Judge Gorsuch take the separation of power very seriously in a way that is not all that common today.  For example, he asks if judges were free to legislate, “why would [the founders] have gone to such trouble” to impose bicameralism and presentment “only to entrust judges to perform the same essential function without similar safeguards?”

Judge Gorsuch views the separation of powers  as “among the most important liberty protecting devices of the constitutional design.”  He illustrates the problems for liberty from combining powers through the example of a Mexican immigrant who was harmed by the Board of Immigration Appeals.  In colorful language that echoes Justice Scalia’s pen, Gorsuch writes:

So that, quite literally, an executive agency, acting in a faux-judicial proceeding, and exercising delegated legislative authority, purported to overrule an existing judicial declaration about the meaning of existing law, and apply its new legislative rule retroactively to already completed conduct.  Just describing what happened here might be enough to make James Madison’s head spin.

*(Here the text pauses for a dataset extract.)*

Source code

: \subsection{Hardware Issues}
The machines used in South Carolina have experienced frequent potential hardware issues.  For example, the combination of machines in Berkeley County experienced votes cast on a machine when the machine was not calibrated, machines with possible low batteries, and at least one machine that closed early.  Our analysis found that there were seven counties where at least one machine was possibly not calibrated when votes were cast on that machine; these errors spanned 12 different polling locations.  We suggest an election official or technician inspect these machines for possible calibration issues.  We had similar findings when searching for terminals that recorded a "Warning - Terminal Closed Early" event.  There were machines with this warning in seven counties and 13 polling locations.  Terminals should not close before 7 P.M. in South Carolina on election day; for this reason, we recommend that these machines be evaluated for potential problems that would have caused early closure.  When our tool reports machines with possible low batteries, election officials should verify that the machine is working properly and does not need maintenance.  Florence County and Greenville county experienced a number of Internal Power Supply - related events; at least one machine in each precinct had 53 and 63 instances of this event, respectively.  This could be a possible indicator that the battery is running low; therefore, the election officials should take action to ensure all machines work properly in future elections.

This language, combined with Judge Gorsuch’s criticism of the Chevron case, suggests that he may be an originalist critic of expansive executive power.

I could go on, but let me limit myself to one more point.  Critics of originalism often emphasize the indeterminancy of the law – as do, I might add, even some friends of originalism.  But Judge Gorsuch argues that the indeterminancy of the law is “wildly exaggerated,” in part because “the traditional tools of legal analysis do a remarkable job of eliminating or reducing indeterminancy.”

How then does such indeterminancy get resolved?  I was especially happy to read Judge Gorsuch’s argument, which appears to endorse something like what John McGinnis and I refer to as the 51/49 rule.  He writes:

At the end of the day, we may not be able to claim confidence that there’s a certain and single right answer to every case, but there’s no reason why we cannot make our best judgment depending on (and only on) conventional legal materials. . . .  No reason, too, why we cannot conclude for ourselves that one side has the better of it, even if by a nose, and even while admitting that a disagreeing colleague could see it the other way.

I could not have said it better myself.

Of course, there are no assurances with Supreme Court appointments, especially by Republicans.  So we probably won’t know anything with confidence for a few more years.  But the prospects of originalism at the Supreme Court seem much more promising today than they did a year ago.